Problem requirements: With pictures excluded, output exactly the lines that run from the first line of the data below through the line containing "Hola , tengo".

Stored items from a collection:
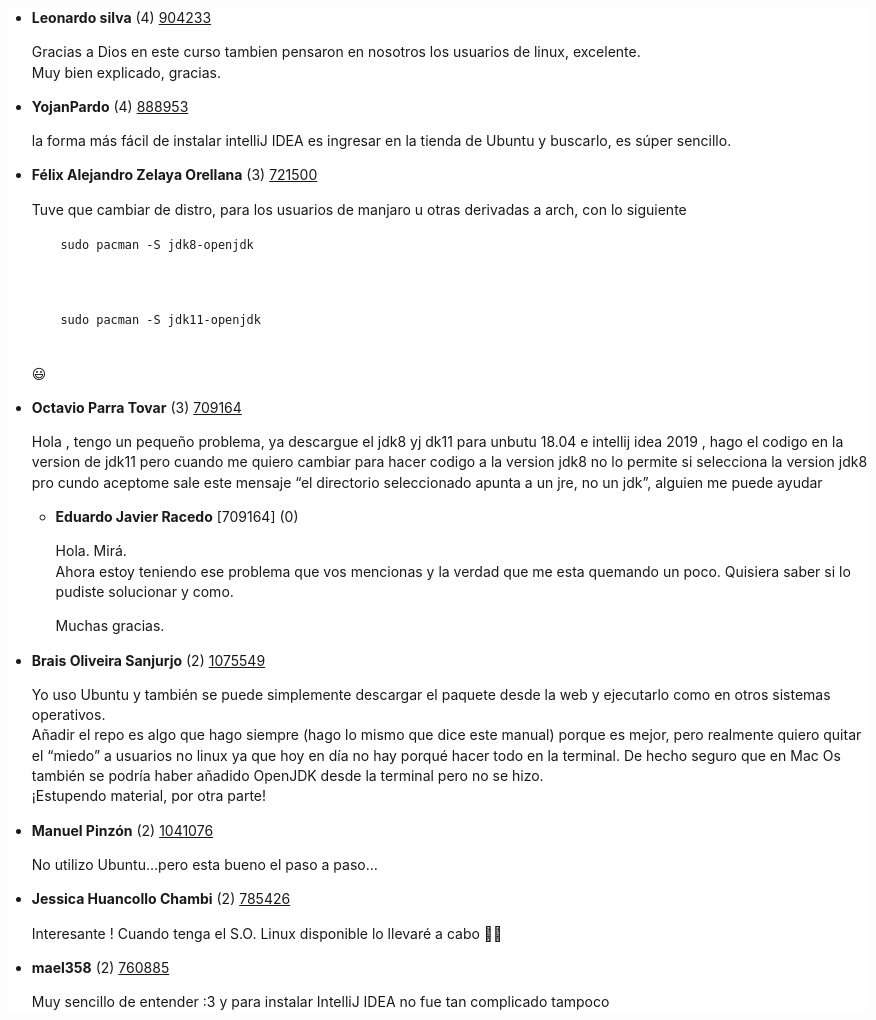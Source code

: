 * **Leonardo silva** (4) [904233](https://platzi.com/comentario/904233/) 

	Gracias a Dios en este curso tambien pensaron en nosotros los usuarios de linux, excelente.  
	Muy bien explicado, gracias.

* **YojanPardo** (4) [888953](https://platzi.com/comentario/888953/) 

	la forma más fácil de instalar intelliJ IDEA es ingresar en la tienda de Ubuntu y buscarlo, es súper sencillo.

* **Félix Alejandro Zelaya Orellana** (3) [721500](https://platzi.com/comentario/721500/) 

	Tuve que cambiar de distro, para los usuarios de manjaro u otras derivadas a arch, con lo siguiente
	``` 
	    sudo pacman -S jdk8-openjdk
	    
	    
	```
	``` 
	    sudo pacman -S jdk11-openjdk
	    
	```
	
	😃

* **Octavio Parra Tovar** (3) [709164](https://platzi.com/comentario/709164/) 

	Hola , tengo un pequeño problema, ya descargue el jdk8 yj dk11 para unbutu 18.04 e intellij idea 2019 , hago el codigo en la version de jdk11 pero cuando me quiero cambiar para hacer codigo a la version jdk8 no lo permite si selecciona la version jdk8 pro cundo aceptome sale este mensaje “el directorio seleccionado apunta a un jre, no un jdk”, alguien me puede ayudar

	* **Eduardo Javier Racedo** [709164] (0)

		Hola. Mirá.  
		Ahora estoy teniendo ese problema que vos mencionas y la verdad que me esta quemando un poco. Quisiera saber si lo pudiste solucionar y como.
		
		Muchas gracias.

* **Brais Oliveira Sanjurjo** (2) [1075549](https://platzi.com/comentario/1075549/) 

	Yo uso Ubuntu y también se puede simplemente descargar el paquete desde la web y ejecutarlo como en otros sistemas operativos.  
	Añadir el repo es algo que hago siempre (hago lo mismo que dice este manual) porque es mejor, pero realmente quiero quitar el “miedo” a usuarios no linux ya que hoy en día no hay porqué hacer todo en la terminal. De hecho seguro que en Mac Os también se podría haber añadido OpenJDK desde la terminal pero no se hizo.  
	¡Estupendo material, por otra parte!

* **Manuel Pinzón** (2) [1041076](https://platzi.com/comentario/1041076/) 

	No utilizo Ubuntu…pero esta bueno el paso a paso…

* **Jessica Huancollo Chambi** (2) [785426](https://platzi.com/comentario/785426/) 

	Interesante ! Cuando tenga el S.O. Linux disponible lo llevaré a cabo 💪😎

* **mael358** (2) [760885](https://platzi.com/comentario/760885/) 

	Muy sencillo de entender :3 y para instalar IntelliJ IDEA no fue tan complicado tampoco
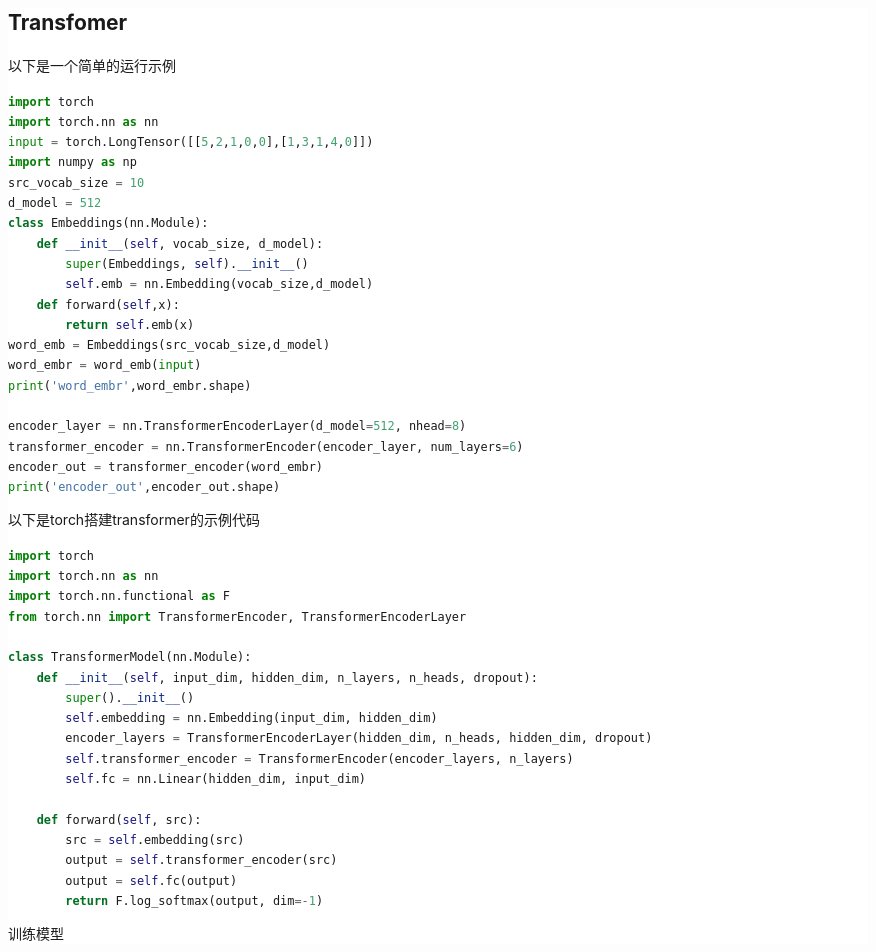 

## Transfomer

以下是一个简单的运行示例

```python
import torch
import torch.nn as nn
input = torch.LongTensor([[5,2,1,0,0],[1,3,1,4,0]])
import numpy as np
src_vocab_size = 10
d_model = 512
class Embeddings(nn.Module):
    def __init__(self, vocab_size, d_model):
        super(Embeddings, self).__init__()
        self.emb = nn.Embedding(vocab_size,d_model)
    def forward(self,x):
        return self.emb(x)
word_emb = Embeddings(src_vocab_size,d_model)
word_embr = word_emb(input)
print('word_embr',word_embr.shape)

encoder_layer = nn.TransformerEncoderLayer(d_model=512, nhead=8)
transformer_encoder = nn.TransformerEncoder(encoder_layer, num_layers=6)
encoder_out = transformer_encoder(word_embr)
print('encoder_out',encoder_out.shape)
```

以下是torch搭建transformer的示例代码

```python
import torch
import torch.nn as nn
import torch.nn.functional as F
from torch.nn import TransformerEncoder, TransformerEncoderLayer

class TransformerModel(nn.Module):
    def __init__(self, input_dim, hidden_dim, n_layers, n_heads, dropout):
        super().__init__()
        self.embedding = nn.Embedding(input_dim, hidden_dim)
        encoder_layers = TransformerEncoderLayer(hidden_dim, n_heads, hidden_dim, dropout)
        self.transformer_encoder = TransformerEncoder(encoder_layers, n_layers)
        self.fc = nn.Linear(hidden_dim, input_dim)

    def forward(self, src):
        src = self.embedding(src)
        output = self.transformer_encoder(src)
        output = self.fc(output)
        return F.log_softmax(output, dim=-1)
```

训练模型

Solved problem:
Source code

: * **Leonardo silva** (4) [904233](https://platzi.com/comentario/904233/) 

	Gracias a Dios en este curso tambien pensaron en nosotros los usuarios de linux, excelente.  
	Muy bien explicado, gracias.

* **YojanPardo** (4) [888953](https://platzi.com/comentario/888953/) 

	la forma más fácil de instalar intelliJ IDEA es ingresar en la tienda de Ubuntu y buscarlo, es súper sencillo.

* **Félix Alejandro Zelaya Orellana** (3) [721500](https://platzi.com/comentario/721500/) 

	Tuve que cambiar de distro, para los usuarios de manjaro u otras derivadas a arch, con lo siguiente
	``` 
	    sudo pacman -S jdk8-openjdk
	    
	    
	```
	``` 
	    sudo pacman -S jdk11-openjdk
	    
	```
	
	😃

* **Octavio Parra Tovar** (3) [709164](https://platzi.com/comentario/709164/) 

	Hola , tengo un pequeño problema, ya descargue el jdk8 yj dk11 para unbutu 18.04 e intellij idea 2019 , hago el codigo en la version de jdk11 pero cuando me quiero cambiar para hacer codigo a la version jdk8 no lo permite si selecciona la version jdk8 pro cundo aceptome sale este mensaje “el directorio seleccionado apunta a un jre, no un jdk”, alguien me puede ayudar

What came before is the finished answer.